- Exercise objective:
Restate all the data word for word and omit the pictures.

- Exercise data:
════
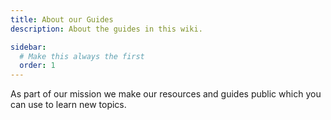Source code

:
 ```yaml
---
title: About our Guides
description: About the guides in this wiki.

sidebar:
  # Make this always the first
  order: 1
---
```


As part of our mission we make our resources and guides public which you can use to learn new topics.

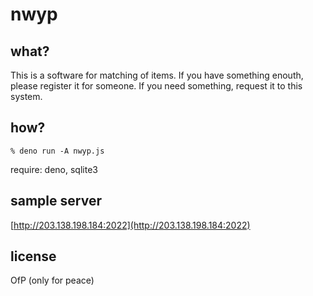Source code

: # nwyp

## what?

This is a software for matching of items. If you have something enouth, please register it for someone. If you need something, request it to this system.

## how?

```
% deno run -A nwyp.js
```
require: deno, sqlite3

## sample server

[http://203.138.198.184:2022](http://203.138.198.184:2022)

## license

OfP (only for peace)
════
- Result of the task:
Source code

:
 ```yaml
---
title: About our Guides
description: About the guides in this wiki.

sidebar:
  # Make this always the first
  order: 1
---
```


As part of our mission we make our resources and guides public which you can use to learn new topics.

Source code

: # nwyp

## what?

This is a software for matching of items. If you have something enouth, please register it for someone. If you need something, request it to this system.

## how?

```
% deno run -A nwyp.js
```
require: deno, sqlite3

## sample server

[http://203.138.198.184:2022](http://203.138.198.184:2022)

## license

OfP (only for peace)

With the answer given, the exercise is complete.